(DATA TO EXAMINE)

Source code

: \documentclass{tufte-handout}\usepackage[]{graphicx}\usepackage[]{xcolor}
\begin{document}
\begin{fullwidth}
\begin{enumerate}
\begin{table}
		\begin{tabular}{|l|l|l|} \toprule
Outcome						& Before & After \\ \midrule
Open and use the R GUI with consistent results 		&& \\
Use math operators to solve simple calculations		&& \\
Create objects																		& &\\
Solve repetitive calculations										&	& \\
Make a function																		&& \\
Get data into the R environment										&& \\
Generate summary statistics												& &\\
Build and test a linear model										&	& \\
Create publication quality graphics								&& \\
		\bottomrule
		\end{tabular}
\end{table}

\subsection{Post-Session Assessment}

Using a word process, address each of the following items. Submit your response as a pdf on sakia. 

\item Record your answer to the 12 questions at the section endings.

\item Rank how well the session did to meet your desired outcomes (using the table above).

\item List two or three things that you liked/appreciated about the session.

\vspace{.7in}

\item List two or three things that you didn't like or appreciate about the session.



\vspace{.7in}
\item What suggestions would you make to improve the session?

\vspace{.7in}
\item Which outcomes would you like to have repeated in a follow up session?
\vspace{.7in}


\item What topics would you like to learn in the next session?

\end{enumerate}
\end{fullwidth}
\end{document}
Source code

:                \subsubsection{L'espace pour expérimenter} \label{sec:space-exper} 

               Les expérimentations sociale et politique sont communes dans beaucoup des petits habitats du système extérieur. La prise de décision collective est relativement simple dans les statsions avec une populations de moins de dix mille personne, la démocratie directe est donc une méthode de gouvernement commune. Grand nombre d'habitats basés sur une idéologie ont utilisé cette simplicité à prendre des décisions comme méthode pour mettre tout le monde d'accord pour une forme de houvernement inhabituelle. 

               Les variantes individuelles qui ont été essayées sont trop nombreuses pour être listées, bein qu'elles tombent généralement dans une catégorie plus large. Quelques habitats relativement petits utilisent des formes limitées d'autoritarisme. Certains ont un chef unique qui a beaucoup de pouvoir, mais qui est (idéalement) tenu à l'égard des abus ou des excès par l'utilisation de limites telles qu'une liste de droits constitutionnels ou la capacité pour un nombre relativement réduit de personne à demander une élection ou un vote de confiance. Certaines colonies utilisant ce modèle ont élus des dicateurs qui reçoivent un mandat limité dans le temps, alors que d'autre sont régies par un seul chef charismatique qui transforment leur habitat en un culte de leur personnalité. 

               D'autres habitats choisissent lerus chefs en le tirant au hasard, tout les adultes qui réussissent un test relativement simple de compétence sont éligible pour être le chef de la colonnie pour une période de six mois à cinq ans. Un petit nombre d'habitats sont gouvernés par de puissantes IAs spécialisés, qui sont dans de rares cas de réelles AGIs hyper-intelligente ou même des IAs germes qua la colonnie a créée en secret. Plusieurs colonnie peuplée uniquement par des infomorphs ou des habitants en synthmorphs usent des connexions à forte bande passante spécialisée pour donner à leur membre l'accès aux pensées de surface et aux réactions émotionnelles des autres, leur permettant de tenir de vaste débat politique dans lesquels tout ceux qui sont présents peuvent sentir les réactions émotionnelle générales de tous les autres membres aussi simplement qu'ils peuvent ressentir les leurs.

(End DATA TO EXAMINE)

▶ [WHAT THE EXERCISE ASKS]: Word for word, reproduce the listing above from its start up to and including the line that has "Build and test". Give only those lines.

▶ [OUTPUT]:
Source code

: \documentclass{tufte-handout}\usepackage[]{graphicx}\usepackage[]{xcolor}
\begin{document}
\begin{fullwidth}
\begin{enumerate}
\begin{table}
		\begin{tabular}{|l|l|l|} \toprule
Outcome						& Before & After \\ \midrule
Open and use the R GUI with consistent results 		&& \\
Use math operators to solve simple calculations		&& \\
Create objects																		& &\\
Solve repetitive calculations										&	& \\
Make a function																		&& \\
Get data into the R environment										&& \\
Generate summary statistics												& &\\
Build and test a linear model										&	& \\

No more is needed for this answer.